Sonneborn ist Satiriker, kein Zyniker

Einer Journalistin schenkt er einen unverhofften O-Ton für ihren Demo-Bericht. Und als die Linksjugend Sonneborn für eine Friedenskundgebung gewinnen will, greift der PARTEI-Vorsitzende nach dem Flyer der Konkurrenz. Ab und an bitten Passanten auch einfach nur um Selfies. Sonneborn beteuert jedes Mal: Es handelt sich um bezahlte Claqueure, die ihn gut aussehen lassen sollen. (Bestechungssumme: je fünf Euro.)

Sonneborn ist Satiriker. Ein Zyniker ist er nicht. Wo er auftritt, verbreitet er fröhliche Stimmung. Als die Demo auf einer Kreuzung zum Stehen kommt, hält er einem Polizisten seinen Diplomatenpass unter die Nase. Ob er die Versammlung auflösen und die Straße räumen lassen könne, fragt er. Der Polizist verneint höflich. Sonneborn freut sich trotzdem. Er meint es gut mit unserem Text und steuert nach Kräften Anekdoten bei. Beim TV-Sender stellt er mich als seinen Anwalt vor.

Austesten, womit man durchkommt: Das gehört zu Sonneborns Kernaufgaben. Vor ein paar Jahren hat die PARTEI einmal echte Geldscheine verkauft. Mit dem Trick trieb sie die „selbsterwirtschafteten Einnahmen“ in die Höhe, und an die war damals die staatliche Parteienfinanzierung geknüpft. Die AfD hatte ihr Vermögen auf dieselbe Weise mit Goldverkäufen aufgebessert. Aber erst nach der PARTEI-Aktion wurde die Lücke im Parteiengesetz geschlossen. Damit hatte Sonneborn die These seiner eigenen Magisterarbeit widerlegt, wonach Satire nichts bewirkt. Inzwischen wechselt er locker zwischen Rolle und realer Person und lässt sich auf Gespräche über Absichten und Methode seiner Witze ein.
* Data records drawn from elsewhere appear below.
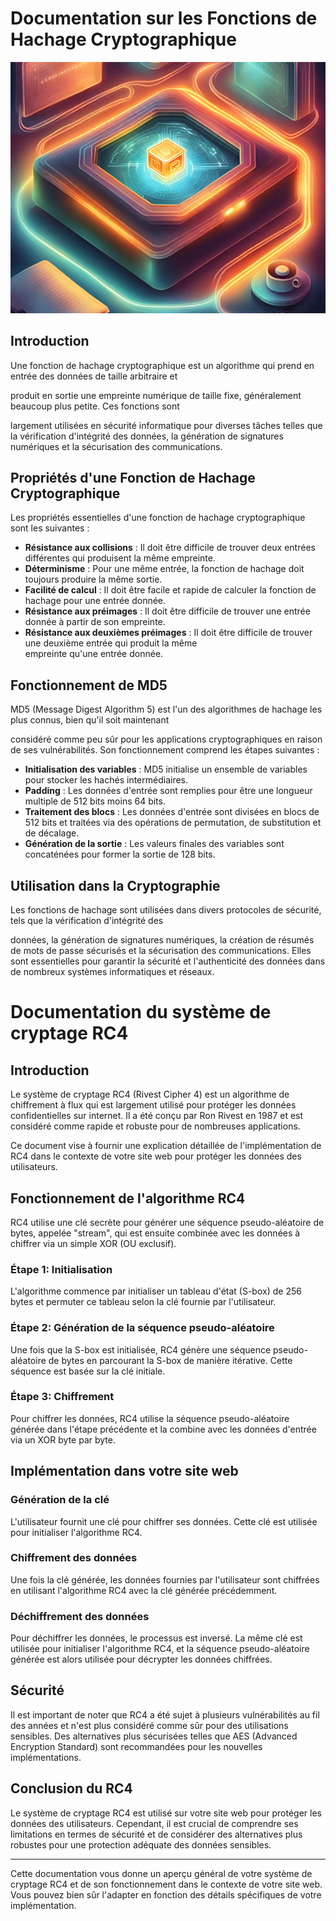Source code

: # Documentation sur les Fonctions de Hachage Cryptographique

![image documentation cryptographie](./img/doc_crypto_img.png)

## Introduction
Une fonction de hachage cryptographique est un algorithme qui prend en entrée des données de taille arbitraire et

produit en sortie une empreinte numérique de taille fixe, généralement beaucoup plus petite. Ces fonctions sont

largement utilisées en sécurité informatique pour diverses tâches telles que la vérification d'intégrité des données,
la génération de signatures numériques et la sécurisation des communications.

## Propriétés d'une Fonction de Hachage Cryptographique
Les propriétés essentielles d'une fonction de hachage cryptographique sont les suivantes :
* **Résistance aux collisions** : Il doit être difficile de trouver deux entrées différentes qui produisent la même empreinte.
* **Déterminisme** : Pour une même entrée, la fonction de hachage doit toujours produire la même sortie.
* **Facilité de calcul** : Il doit être facile et rapide de calculer la fonction de hachage pour une entrée donnée.
* **Résistance aux préimages** : Il doit être difficile de trouver une entrée donnée à partir de son empreinte.
* **Résistance aux deuxièmes préimages** : Il doit être difficile de trouver une deuxième entrée qui produit la même  
  empreinte qu'une entrée donnée.

## Fonctionnement de MD5
MD5 (Message Digest Algorithm 5) est l'un des algorithmes de hachage les plus connus, bien qu'il soit maintenant


considéré comme peu sûr pour les applications cryptographiques en raison de ses vulnérabilités. Son fonctionnement
comprend les étapes suivantes :
* **Initialisation des variables** : MD5 initialise un ensemble de variables pour stocker les hachés intermédiaires.
* **Padding** : Les données d'entrée sont remplies pour être une longueur multiple de 512 bits moins 64 bits.
* **Traitement des blocs** : Les données d'entrée sont divisées en blocs de 512 bits et traitées via des opérations de permutation, de substitution et de décalage.
* **Génération de la sortie** : Les valeurs finales des variables sont concaténées pour former la sortie de 128 bits.

## Utilisation dans la Cryptographie
Les fonctions de hachage sont utilisées dans divers protocoles de sécurité, tels que la vérification d'intégrité des


données, la génération de signatures numériques, la création de résumés de mots de passe sécurisés et la sécurisation
des communications. Elles sont essentielles pour garantir la sécurité et l'authenticité des données dans de nombreux
systèmes informatiques et réseaux.



# Documentation du système de cryptage RC4

## Introduction

Le système de cryptage RC4 (Rivest Cipher 4) est un algorithme de chiffrement à flux qui est largement utilisé pour
protéger les données confidentielles sur internet. Il a été conçu par Ron Rivest en 1987 et est considéré comme rapide
et robuste pour de nombreuses applications.

Ce document vise à fournir une explication détaillée de l'implémentation de RC4 dans le contexte de votre site web pour
protéger les données des utilisateurs.

## Fonctionnement de l'algorithme RC4

RC4 utilise une clé secrète pour générer une séquence pseudo-aléatoire de bytes, appelée "stream", qui est ensuite
combinée avec les données à chiffrer via un simple XOR (OU exclusif).

### Étape 1: Initialisation

L'algorithme commence par initialiser un tableau d'état (S-box) de 256 bytes et permuter ce tableau selon la clé fournie
par l'utilisateur.

### Étape 2: Génération de la séquence pseudo-aléatoire

Une fois que la S-box est initialisée, RC4 génère une séquence pseudo-aléatoire de bytes en parcourant la S-box de
manière itérative. Cette séquence est basée sur la clé initiale.

### Étape 3: Chiffrement

Pour chiffrer les données, RC4 utilise la séquence pseudo-aléatoire générée dans l'étape précédente et la combine avec
les données d'entrée via un XOR byte par byte.

## Implémentation dans votre site web

### Génération de la clé

L'utilisateur fournit une clé pour chiffrer ses données. Cette clé est utilisée pour initialiser l'algorithme RC4.

### Chiffrement des données

Une fois la clé générée, les données fournies par l'utilisateur sont chiffrées en utilisant l'algorithme RC4 avec la
clé générée précédemment.

### Déchiffrement des données

Pour déchiffrer les données, le processus est inversé. La même clé est utilisée pour initialiser l'algorithme RC4, et la
séquence pseudo-aléatoire générée est alors utilisée pour décrypter les données chiffrées.

## Sécurité

Il est important de noter que RC4 a été sujet à plusieurs vulnérabilités au fil des années et n'est plus considéré comme
sûr pour des utilisations sensibles. Des alternatives plus sécurisées telles que AES (Advanced Encryption Standard) sont
recommandées pour les nouvelles implémentations.

## Conclusion du RC4

Le système de cryptage RC4 est utilisé sur votre site web pour protéger les données des utilisateurs. Cependant, il est
crucial de comprendre ses limitations en termes de sécurité et de considérer des alternatives plus robustes pour une
protection adéquate des données sensibles.

---

Cette documentation vous donne un aperçu général de votre système de cryptage RC4 et de son fonctionnement dans le
contexte de votre site web. Vous pouvez bien sûr l'adapter en fonction des détails spécifiques de votre implémentation.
Er ist halt schon zwei Jahrzehnte lang beides zugleich: Teil des Politikbetriebs und dessen Parodie.

Sonneborns Ziele: Korruption und Kuriosa aufdecken

Was sich ändert, ist die Gewichtung beider Pole. In seiner ersten Wahlperiode hält Sonneborn sich programmatisch raus. Bei Abstimmungen im EU-Parlament votiert er immer im Wechsel mit Ja oder Nein, selbst wenn es Protest hagelt. Sein Amt setzt er vor allem ein, um eine an Europa eher desinteressierte Öffentlichkeit auf Korruption und Kuriosa zu stoßen. Sonneborns Berichte aus Brüssel erscheinen erst in der „Titanic“ und dann als 400-Seiten-Bände. Ein bisschen lesen sie sich wie das Schwarzbuch des Steuerzahlers, nur deprimierender (wegen der Dimension des Systemversagens). Und auch lustiger (wegen Sonneborn).
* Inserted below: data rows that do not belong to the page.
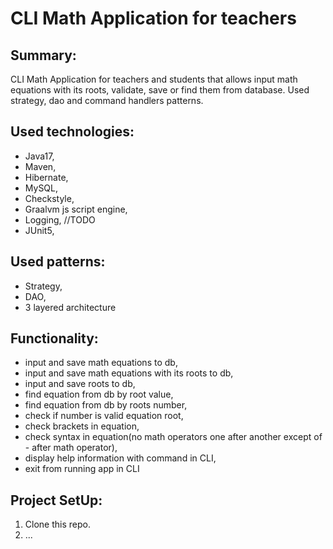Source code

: # CLI Math Application for teachers

## Summary:
CLI Math Application for teachers and students that allows
input math equations with its roots, validate, save 
or find them from database. Used strategy, dao
and command handlers patterns.

## Used technologies:
- Java17,
- Maven,
- Hibernate,
- MySQL,
- Checkstyle,
- Graalvm js script engine,
- Logging, //TODO
- JUnit5,

## Used patterns:
- Strategy, 
- DAO,
- 3 layered architecture

## Functionality:
- input and save math equations to db,
- input and save math equations with its roots to db,
- input and save roots to db,
- find equation from db by root value,
- find equation from db by roots number,
- check if number is valid equation root,
- check brackets in equation,
- check syntax in equation(no math operators
one after another except of - after math operator),
- display help information with command in CLI,
- exit from running app in CLI

## Project SetUp:
1. Clone this repo.
2. ...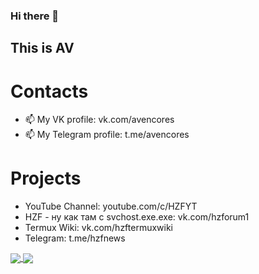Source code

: ### Hi there 👋
## This is AV


# Contacts
- 📫 My VK profile: vk.com/avencores
- 📫 My Telegram profile: t.me/avencores

# Projects
- YouTube Channel: youtube.com/c/HZFYT
- HZF - ну как там с svchost.exe.exe: vk.com/hzforum1
- Termux Wiki: vk.com/hzftermuxwiki
- Telegram: t.me/hzfnews


<a href="https://github.com/AbirAhsan?tab=repositories">
  <img align="center" src="https://github-readme-stats.anuraghazra1.vercel.app/api/top-langs/?username=AvenCores&theme=dark&hide_langs_below=0&title_color=FFF" />
</a>
<a href="https://github.com/AbirAhsan">
  <img align="center" src="https://github-readme-stats.anuraghazra1.vercel.app/api?username=AvenCore&show_icons=false&theme=vision-friendly-dark&line_height=40&title_color=fff&count_private=true"
</a>
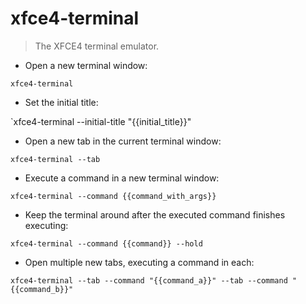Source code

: # xfce4-terminal

> The XFCE4 terminal emulator.

- Open a new terminal window:

`xfce4-terminal`

- Set the initial title:

`xfce4-terminal --initial-title "{{initial_title}}"

- Open a new tab in the current terminal window:

`xfce4-terminal --tab`

- Execute a command in a new terminal window:

`xfce4-terminal --command {{command_with_args}}`

- Keep the terminal around after the executed command finishes executing:

`xfce4-terminal --command {{command}} --hold`

- Open multiple new tabs, executing a command in each:

`xfce4-terminal --tab --command "{{command_a}}" --tab --command "{{command_b}}"`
Inzwischen, erzählt er, stimmt er anders ab. Jetzt orientiert er sich an „ein paar guten Kollegen im Parlament“ und geht dann meist mit den Linken und Grünen. Ein Grund dafür sind knappere Mehrheiten. Auf einmal könnte es auf seine Stimme ankommen. Auch sonst sieht er die Lage ernster. „Bei der Parteigründung vor 20 Jahren lebten wir in einer gefestigten Demokratie. Das sehe ich heute anders“, sagt Sonneborn. „2004 hatten wir das volle Vertrauen, dass uns nichts passieren kann und dass auch dem Rechtsstaat nichts passiert. Mittlerweile sehe ich überall in Europa Grundrechtseinschränkungen, mangelnde Pressefreiheit, Überwachung.“ Hat er mal darüber nachgedacht, seinen Schwur zu brechen und wirklich Politik zu machen – mit all den Kompromissen, die das Regieren mit sich bringt? „Die Partei hat eine Handvoll sehr guter Leute an der Spitze, aber für eine Machtübernahme würde es nicht reichen“, antwortet er.